Tal como versa el dicho popular, “guatita llena, corazón contento”, mi estado de ánimo depende en gran medida de qué tan satisfecho se encuentre mi apetito. Y es que amo comer, ¡con todo mi corazón! Digo, ¿a cuál de nosotras no la pone de buen humor un gran trozo de pizza?
El problema de mi loca obsesión por la comida es que, cuando tengo hambre y no encuentro nada para saciarla, comienza a brotar mi monstruo interior. Me enojo muchísimo, y me descargo con cualquiera que ose acercarse a mí. Seguramente sabes a lo que me estoy refiriendo: no es nada personal, ¡pero odio al mundo cuando estoy hambrienta!
Por lo mismo intento evitarlo, pero hay ocasiones en que me es imposible comer a las horas que corresponde. Entonces, como por arte de magia, mi paciencia se agota. ¡Sálvese quien pueda!
Aquellas personas que me conocen hace años saben cómo soy, y no se toman mis ataques de manera personal.
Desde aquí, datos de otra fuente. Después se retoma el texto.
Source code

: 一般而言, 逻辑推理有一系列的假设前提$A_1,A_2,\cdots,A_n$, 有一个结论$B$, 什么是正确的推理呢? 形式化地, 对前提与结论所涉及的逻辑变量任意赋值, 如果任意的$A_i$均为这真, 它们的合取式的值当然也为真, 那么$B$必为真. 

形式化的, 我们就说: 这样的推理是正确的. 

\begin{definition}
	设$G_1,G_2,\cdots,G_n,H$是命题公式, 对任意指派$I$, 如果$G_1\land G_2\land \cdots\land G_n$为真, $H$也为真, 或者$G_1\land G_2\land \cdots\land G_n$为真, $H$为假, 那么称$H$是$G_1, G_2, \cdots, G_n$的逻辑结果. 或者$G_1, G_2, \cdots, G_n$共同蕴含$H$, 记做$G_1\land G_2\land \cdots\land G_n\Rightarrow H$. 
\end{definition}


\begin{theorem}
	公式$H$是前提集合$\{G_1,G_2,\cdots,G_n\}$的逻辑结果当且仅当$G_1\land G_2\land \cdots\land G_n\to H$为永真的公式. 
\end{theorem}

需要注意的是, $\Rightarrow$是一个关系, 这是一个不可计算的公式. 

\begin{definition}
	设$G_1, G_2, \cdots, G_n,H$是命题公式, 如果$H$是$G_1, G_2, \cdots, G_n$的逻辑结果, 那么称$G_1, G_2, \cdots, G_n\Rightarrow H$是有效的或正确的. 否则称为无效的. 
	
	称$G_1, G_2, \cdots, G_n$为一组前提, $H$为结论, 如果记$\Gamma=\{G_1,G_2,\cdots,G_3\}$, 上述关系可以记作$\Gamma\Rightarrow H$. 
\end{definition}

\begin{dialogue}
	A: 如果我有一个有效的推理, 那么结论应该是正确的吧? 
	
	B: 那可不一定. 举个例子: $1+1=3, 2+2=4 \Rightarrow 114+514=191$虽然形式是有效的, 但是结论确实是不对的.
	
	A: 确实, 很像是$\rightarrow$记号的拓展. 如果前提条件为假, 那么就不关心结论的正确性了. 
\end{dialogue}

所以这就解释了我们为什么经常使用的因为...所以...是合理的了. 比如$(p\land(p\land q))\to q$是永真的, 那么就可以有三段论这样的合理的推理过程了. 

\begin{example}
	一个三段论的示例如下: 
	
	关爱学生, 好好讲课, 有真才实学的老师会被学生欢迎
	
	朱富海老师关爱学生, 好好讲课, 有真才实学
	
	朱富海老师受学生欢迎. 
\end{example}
Me consideran, como se dice comúnmente, una “mañosa”. Sin embargo, pobres de aquellos que no me conocen tan bien, pues se llevan una terrible sorpresa al tener que soportar mi “genio hambriento”.
Lo más loco de todo esto es que, en el preciso instante en que como algo rico, se me pasa el mal humor. Así de fácil y simple. Basta tan solo una pequeña cantidad de delicioso alimento para que vuelva a ser la misma chica dócil y amable de siempre. Increíble, ¿no crees?
Y tú, ¿odias al mundo cuando tienes hambre?